In the previous chapter, we discussed advanced dynamic analysis techniques for collecting tools, techniques, procedures, and other intelligence from malicious samples.
We'll build on techniques we've covered previously in order to examine some of the more advanced topics available to us as malware analysts in the dynamic analysis of samples we may obtain during our tenure.
After we cover each of these topics, you'll also have the opportunity to try your luck against a sample that will allow you to practice each of these techniques and check your understanding of the topics covered.
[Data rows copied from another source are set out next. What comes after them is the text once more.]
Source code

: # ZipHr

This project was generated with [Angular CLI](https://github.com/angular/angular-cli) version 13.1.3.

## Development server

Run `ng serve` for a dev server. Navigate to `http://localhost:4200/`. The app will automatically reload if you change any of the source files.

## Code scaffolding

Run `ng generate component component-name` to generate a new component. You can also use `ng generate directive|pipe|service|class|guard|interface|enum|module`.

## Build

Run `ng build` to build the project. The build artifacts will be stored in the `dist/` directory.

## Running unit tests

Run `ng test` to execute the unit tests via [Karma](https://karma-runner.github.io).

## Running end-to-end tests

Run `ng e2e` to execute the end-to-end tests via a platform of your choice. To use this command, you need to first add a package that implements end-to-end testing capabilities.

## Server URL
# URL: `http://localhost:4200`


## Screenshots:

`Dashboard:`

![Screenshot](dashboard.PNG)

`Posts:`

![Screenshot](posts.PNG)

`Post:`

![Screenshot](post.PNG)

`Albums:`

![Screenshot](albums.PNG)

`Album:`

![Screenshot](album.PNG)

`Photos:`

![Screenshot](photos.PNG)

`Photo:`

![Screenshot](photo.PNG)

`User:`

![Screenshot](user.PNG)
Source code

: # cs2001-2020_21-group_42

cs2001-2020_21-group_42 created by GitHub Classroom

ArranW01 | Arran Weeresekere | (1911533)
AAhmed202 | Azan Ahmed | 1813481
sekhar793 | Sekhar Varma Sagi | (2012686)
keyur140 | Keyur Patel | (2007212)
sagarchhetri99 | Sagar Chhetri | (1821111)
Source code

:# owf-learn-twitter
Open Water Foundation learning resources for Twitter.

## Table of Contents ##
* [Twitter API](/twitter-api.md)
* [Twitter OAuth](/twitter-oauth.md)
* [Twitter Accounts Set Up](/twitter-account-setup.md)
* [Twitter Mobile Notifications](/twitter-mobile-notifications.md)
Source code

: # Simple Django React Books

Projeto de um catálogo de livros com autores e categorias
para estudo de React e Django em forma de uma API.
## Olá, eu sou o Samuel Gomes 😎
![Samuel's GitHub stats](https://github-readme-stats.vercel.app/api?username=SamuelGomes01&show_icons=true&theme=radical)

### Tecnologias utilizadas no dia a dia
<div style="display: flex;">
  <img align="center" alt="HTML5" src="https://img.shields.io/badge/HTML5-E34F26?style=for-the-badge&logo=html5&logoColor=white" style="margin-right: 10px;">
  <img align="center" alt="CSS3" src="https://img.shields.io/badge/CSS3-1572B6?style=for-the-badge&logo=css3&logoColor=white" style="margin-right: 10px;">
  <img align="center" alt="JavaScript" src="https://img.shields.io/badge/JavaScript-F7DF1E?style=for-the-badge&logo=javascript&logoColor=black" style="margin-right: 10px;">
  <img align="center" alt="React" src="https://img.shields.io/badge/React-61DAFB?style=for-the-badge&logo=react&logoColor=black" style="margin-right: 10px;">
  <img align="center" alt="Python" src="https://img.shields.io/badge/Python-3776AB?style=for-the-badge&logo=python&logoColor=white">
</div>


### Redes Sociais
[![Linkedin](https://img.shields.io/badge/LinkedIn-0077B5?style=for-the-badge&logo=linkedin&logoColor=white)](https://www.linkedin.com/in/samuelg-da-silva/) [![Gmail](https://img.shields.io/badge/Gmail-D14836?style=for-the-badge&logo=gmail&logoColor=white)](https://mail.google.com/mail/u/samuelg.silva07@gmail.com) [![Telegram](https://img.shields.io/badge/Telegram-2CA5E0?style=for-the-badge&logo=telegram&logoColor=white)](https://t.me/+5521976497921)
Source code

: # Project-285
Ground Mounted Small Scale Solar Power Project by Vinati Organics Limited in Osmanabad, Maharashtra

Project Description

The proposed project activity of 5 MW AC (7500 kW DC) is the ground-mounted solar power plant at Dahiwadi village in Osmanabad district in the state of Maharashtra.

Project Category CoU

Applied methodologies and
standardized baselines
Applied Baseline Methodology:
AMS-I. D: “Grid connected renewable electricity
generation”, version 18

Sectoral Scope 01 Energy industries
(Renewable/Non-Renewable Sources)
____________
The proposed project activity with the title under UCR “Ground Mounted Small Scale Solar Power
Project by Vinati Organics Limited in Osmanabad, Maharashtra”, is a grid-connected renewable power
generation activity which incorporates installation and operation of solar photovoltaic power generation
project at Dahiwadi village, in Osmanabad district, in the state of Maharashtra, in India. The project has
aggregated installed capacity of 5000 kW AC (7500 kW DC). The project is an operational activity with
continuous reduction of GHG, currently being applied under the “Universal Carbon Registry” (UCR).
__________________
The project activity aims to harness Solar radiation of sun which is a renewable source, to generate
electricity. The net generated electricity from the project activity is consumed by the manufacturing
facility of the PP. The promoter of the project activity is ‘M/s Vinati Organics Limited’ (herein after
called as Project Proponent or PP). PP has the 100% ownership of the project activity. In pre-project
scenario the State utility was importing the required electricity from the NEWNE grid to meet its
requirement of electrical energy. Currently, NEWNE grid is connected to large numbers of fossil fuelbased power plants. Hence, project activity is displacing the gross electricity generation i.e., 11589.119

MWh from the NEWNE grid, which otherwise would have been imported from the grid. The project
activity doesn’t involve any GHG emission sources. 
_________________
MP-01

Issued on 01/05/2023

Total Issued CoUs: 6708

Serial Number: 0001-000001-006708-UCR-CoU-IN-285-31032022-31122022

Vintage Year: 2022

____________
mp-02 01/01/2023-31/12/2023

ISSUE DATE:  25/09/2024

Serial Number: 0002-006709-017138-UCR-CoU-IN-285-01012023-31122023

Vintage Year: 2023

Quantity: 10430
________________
While not a real-world sample of malware, the tricks and techniques utilized in its creation are reflective of real-world samples.
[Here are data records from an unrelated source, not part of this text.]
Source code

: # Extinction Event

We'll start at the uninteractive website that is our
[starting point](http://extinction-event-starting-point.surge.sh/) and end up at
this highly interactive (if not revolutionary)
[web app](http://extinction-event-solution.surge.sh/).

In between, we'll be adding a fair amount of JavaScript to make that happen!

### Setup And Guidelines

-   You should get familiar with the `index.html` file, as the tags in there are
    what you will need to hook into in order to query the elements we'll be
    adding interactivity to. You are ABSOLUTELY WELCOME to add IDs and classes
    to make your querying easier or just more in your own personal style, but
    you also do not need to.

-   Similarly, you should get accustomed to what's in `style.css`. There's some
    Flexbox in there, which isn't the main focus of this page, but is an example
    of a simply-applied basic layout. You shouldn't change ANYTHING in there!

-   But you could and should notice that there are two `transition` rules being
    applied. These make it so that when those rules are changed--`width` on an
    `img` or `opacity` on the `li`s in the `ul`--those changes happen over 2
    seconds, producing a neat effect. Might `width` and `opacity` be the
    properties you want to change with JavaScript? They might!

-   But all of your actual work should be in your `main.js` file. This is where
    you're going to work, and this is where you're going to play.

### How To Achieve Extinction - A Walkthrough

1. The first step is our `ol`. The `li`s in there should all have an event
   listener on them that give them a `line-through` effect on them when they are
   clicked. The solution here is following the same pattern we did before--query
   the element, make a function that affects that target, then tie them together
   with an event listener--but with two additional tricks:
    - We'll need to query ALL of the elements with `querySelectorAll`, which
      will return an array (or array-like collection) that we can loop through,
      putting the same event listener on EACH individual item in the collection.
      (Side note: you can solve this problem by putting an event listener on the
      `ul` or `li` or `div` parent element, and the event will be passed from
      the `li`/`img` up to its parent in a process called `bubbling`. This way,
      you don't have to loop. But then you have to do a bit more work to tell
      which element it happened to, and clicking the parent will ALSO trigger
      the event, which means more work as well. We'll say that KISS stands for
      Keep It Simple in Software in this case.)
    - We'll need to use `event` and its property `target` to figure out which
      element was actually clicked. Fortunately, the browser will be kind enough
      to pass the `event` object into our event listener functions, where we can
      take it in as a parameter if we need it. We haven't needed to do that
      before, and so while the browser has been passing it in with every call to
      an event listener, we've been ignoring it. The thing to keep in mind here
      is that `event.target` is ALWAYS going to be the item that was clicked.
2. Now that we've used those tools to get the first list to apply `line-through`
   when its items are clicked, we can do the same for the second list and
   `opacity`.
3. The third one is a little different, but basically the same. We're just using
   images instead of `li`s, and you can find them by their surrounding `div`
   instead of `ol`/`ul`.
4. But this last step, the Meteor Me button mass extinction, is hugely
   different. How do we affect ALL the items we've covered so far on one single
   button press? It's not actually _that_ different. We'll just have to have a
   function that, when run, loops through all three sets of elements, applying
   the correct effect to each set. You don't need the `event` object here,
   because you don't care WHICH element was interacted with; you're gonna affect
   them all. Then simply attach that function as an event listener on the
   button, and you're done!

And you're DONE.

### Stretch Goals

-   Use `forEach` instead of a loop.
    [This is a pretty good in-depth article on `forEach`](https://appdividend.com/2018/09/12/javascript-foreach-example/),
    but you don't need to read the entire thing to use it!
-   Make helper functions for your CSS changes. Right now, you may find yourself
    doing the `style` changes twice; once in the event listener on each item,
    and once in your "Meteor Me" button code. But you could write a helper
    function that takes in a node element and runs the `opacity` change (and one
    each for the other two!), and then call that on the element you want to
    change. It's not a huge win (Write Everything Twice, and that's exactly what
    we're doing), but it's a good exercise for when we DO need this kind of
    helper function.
We will cover the following topics:
While it is not, strictly speaking, a component of dynamic analysis, techniques identified within this chapter will make broad use of the APIs offered by Windows in order to achieve their goals.
To this end, it is important to have a basic understanding of how we may leverage Windows API calls in malicious programs to better understand what the capabilities of these programs may be, and at what point in their execution flow they may make use (malicious or otherwise) of these APIs offered by the Windows environment. Before we begin, we'll take a quick primer on x86 assembly to understand what may be occurring within these calls.
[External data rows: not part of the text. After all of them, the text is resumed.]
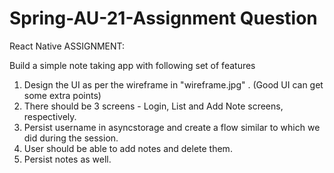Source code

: # Spring-AU-21-Assignment Question
React Native ASSIGNMENT:

Build a simple note taking app with following set of features
1. Design the UI as per the wireframe in "wireframe.jpg" . (Good UI can get some extra points)
2. There should be 3 screens - Login, List and Add Note screens, respectively.
3. Persist username in asyncstorage and create a flow similar to which we did
during the session.
4. User should be able to add notes and delete them.
5. Persist notes as well.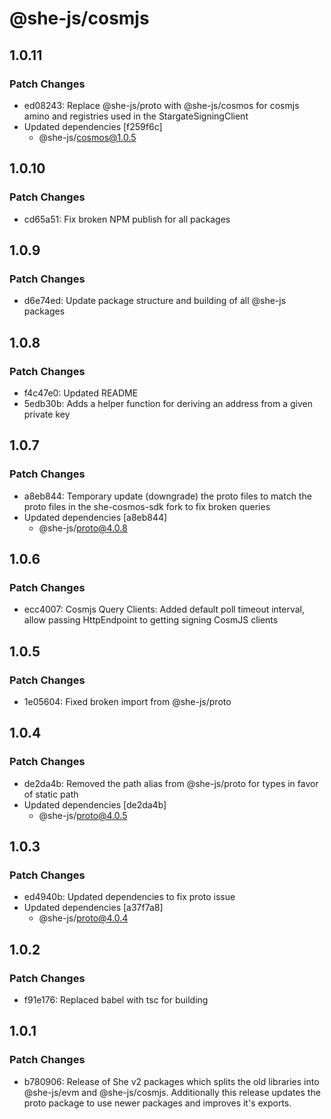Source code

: # @she-js/cosmjs

## 1.0.11

### Patch Changes

- ed08243: Replace @she-js/proto with @she-js/cosmos for cosmjs amino and registries used in the StargateSigningClient
- Updated dependencies [f259f6c]
  - @she-js/cosmos@1.0.5

## 1.0.10

### Patch Changes

- cd65a51: Fix broken NPM publish for all packages

## 1.0.9

### Patch Changes

- d6e74ed: Update package structure and building of all @she-js packages

## 1.0.8

### Patch Changes

- f4c47e0: Updated README
- 5edb30b: Adds a helper function for deriving an address from a given private key

## 1.0.7

### Patch Changes

- a8eb844: Temporary update (downgrade) the proto files to match the proto files in the she-cosmos-sdk fork to fix broken queries
- Updated dependencies [a8eb844]
  - @she-js/proto@4.0.8

## 1.0.6

### Patch Changes

- ecc4007: Cosmjs Query Clients: Added default poll timeout interval, allow passing HttpEndpoint to getting signing CosmJS clients

## 1.0.5

### Patch Changes

- 1e05604: Fixed broken import from @she-js/proto

## 1.0.4

### Patch Changes

- de2da4b: Removed the path alias from @she-js/proto for types in favor of static path
- Updated dependencies [de2da4b]
  - @she-js/proto@4.0.5

## 1.0.3

### Patch Changes

- ed4940b: Updated dependencies to fix proto issue
- Updated dependencies [a37f7a8]
  - @she-js/proto@4.0.4

## 1.0.2

### Patch Changes

- f91e176: Replaced babel with tsc for building

## 1.0.1

### Patch Changes

- b780906: Release of She v2 packages which splits the old libraries into @she-js/evm and @she-js/cosmjs. Additionally this release updates the proto package to use newer packages and improves it's exports.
32-bit malware still comprises the large majority of malware seen in the wild today, and for good reason. Malware operators wish to maintain the broadest compatibility possible for their payloads. 64-bit computers are able to run the x86 instruction set, but the inverse is not true.
To understand API calls within the Windows world of malware, it is not necessary to have a massively in-depth knowledge of x86 assembly instructions, nor is it necessary to be a world-class reverse engineer. We'll cover a few of the instructions and registers that need to be understood in order to make the best use of the information provided to us in Ghidra regarding the calls a malicious program may be making.
There are a few CPU registers that it is important to be aware of in x86. These registers are spaces within the processor's cache, and outside of RAM. These registers are much faster than RAM, and are utilized by the compiler to store data and results of logical operations much more quickly than if traditional volatile memory was utilized.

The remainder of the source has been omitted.